Until there's light, and people, and rescue. Wow.

It's a happy ending. But it's also an astonishing ending, because it seriously shouldn't have been possible. GoPros are tough, but I looked at their specs, and they aren't rated up to fresh lava. In fact, the Hero models, which this one seems to be, are all supposed to shut down if they exceed 125°F.

So maybe it's the housing? From the photos in the post, it looks like it's the blackout housing. It's listed as waterproof up to 131 feet (40 meters). It's not guaranteed fire- or lava-proof at any depth. And while they may provide a skosh of insulation, they don't officially make the camera able to operate in temperatures in excess of 125°F.

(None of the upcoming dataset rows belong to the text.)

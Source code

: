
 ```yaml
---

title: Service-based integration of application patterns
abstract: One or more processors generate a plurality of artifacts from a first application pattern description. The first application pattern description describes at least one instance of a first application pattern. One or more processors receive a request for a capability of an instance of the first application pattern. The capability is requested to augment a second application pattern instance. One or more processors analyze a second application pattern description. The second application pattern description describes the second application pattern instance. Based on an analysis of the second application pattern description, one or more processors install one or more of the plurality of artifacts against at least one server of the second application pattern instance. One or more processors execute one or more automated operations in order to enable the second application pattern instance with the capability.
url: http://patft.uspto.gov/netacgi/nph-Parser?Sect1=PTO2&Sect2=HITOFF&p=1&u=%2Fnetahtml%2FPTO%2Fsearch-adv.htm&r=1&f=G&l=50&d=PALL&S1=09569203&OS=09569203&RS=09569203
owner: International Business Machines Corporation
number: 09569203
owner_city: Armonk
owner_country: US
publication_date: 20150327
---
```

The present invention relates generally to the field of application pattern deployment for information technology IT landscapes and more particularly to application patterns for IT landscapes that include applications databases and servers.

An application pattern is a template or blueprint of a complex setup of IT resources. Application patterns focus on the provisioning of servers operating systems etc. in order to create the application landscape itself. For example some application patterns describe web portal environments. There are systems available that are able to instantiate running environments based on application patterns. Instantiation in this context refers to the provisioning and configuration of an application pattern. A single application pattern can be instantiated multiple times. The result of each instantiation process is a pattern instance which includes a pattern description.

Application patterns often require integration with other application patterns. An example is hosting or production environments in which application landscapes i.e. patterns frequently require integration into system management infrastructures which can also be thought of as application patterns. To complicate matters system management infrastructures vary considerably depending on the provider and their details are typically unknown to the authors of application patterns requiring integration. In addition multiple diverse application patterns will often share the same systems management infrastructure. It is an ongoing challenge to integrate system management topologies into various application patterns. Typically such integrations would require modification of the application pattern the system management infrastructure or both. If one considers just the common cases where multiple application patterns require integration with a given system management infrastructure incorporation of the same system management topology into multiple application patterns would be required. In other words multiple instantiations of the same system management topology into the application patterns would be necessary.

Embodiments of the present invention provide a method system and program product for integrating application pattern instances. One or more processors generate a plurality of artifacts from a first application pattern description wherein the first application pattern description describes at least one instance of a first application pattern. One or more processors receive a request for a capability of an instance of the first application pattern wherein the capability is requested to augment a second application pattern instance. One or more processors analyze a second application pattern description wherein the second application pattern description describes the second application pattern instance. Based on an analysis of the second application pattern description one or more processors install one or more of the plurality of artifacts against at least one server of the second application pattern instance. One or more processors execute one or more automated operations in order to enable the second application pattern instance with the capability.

Now. Let's talk about pahoehoe.

To get lovely pahoehoe flows like the one in the video, you start with a nice mafic magma, usually basalt. It needs to be low-viscosity, so it flows easily. And it needs to be flowing over a relatively flat area, because if it gets going too fast, it'll break up into sharp, chunky a'a, and won't be able to go back to being pahoehoe again. It will also need to be somewhere between about 1,100°C to 1,200°C, which is 2,010°F to 2190°F.

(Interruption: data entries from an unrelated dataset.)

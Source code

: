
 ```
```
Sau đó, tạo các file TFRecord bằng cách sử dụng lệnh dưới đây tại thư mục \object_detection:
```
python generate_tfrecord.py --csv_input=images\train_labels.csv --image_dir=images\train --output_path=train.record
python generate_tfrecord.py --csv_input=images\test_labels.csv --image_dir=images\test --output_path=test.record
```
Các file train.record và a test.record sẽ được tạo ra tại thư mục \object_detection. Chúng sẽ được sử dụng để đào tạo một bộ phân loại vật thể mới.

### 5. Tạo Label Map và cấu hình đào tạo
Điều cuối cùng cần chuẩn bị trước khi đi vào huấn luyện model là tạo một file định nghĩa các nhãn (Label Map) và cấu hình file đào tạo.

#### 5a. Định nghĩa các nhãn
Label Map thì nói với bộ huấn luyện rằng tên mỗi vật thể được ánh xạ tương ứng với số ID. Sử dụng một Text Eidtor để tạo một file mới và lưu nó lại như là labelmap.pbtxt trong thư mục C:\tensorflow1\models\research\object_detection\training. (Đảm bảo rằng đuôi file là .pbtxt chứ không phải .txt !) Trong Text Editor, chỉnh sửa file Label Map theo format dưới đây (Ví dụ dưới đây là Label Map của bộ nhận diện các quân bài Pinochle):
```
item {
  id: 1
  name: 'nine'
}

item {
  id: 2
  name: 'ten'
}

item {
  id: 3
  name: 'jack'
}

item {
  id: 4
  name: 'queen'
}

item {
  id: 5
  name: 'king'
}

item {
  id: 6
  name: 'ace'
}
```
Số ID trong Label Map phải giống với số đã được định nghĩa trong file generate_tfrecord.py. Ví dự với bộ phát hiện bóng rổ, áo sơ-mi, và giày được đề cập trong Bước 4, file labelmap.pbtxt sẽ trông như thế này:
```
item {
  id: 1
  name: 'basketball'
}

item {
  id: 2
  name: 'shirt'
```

Yups. That flow in the video is over 2,000°F.

And the camera isn't supposed to be able to operate over 125°F.

This true Hero of a camera pluckily filmed itself catching on fire and being immersed in 2K+°F basalt, and survived to not only tell the tale, but film its own rescue. Which, according to its owner, wasn't long after it had been buried, so it still had to be hotter than heck. Way to survive, GoPro!

And thanks to its wild survival skillz, this camera has given us an unparalleled view of how pahoehoe toes form. Such a cute name for something that looked so freaky and set an entire camera housing on fire, right? They're actually pretty awesome:

Slower moving pahoehoe flows will advance through the protrusion of small bulbous appendages at the flow front, called pahoehoe toes.... As the lava surface cools and thin skin becomes more viscous, progressive breakouts will occur, thus advancing the flow forward.... Where pahoehoe toes advance rapidly, usually down steeper slopes, an elongated protrusions may emerge, called entrail pahoehoe.

These small protuberances are common along the edges and flow fronts of pahoehoe flows advancing across flat or gentle slopes. The pahoehoe toes will grow and merge together to form a broader flow front which inflates resulting in the breakout of additional pahoehoe toes, and the continual advance of the lava.

Entrail pahoehoe. Basalt is neat, y'all.

I don't recommend any of you try this yourselves. But if you do (with expert assistance because please please please don't try this on your own!), and you very very carefully retrieve the camera, and you get fantastic video? Absolutely send it my way!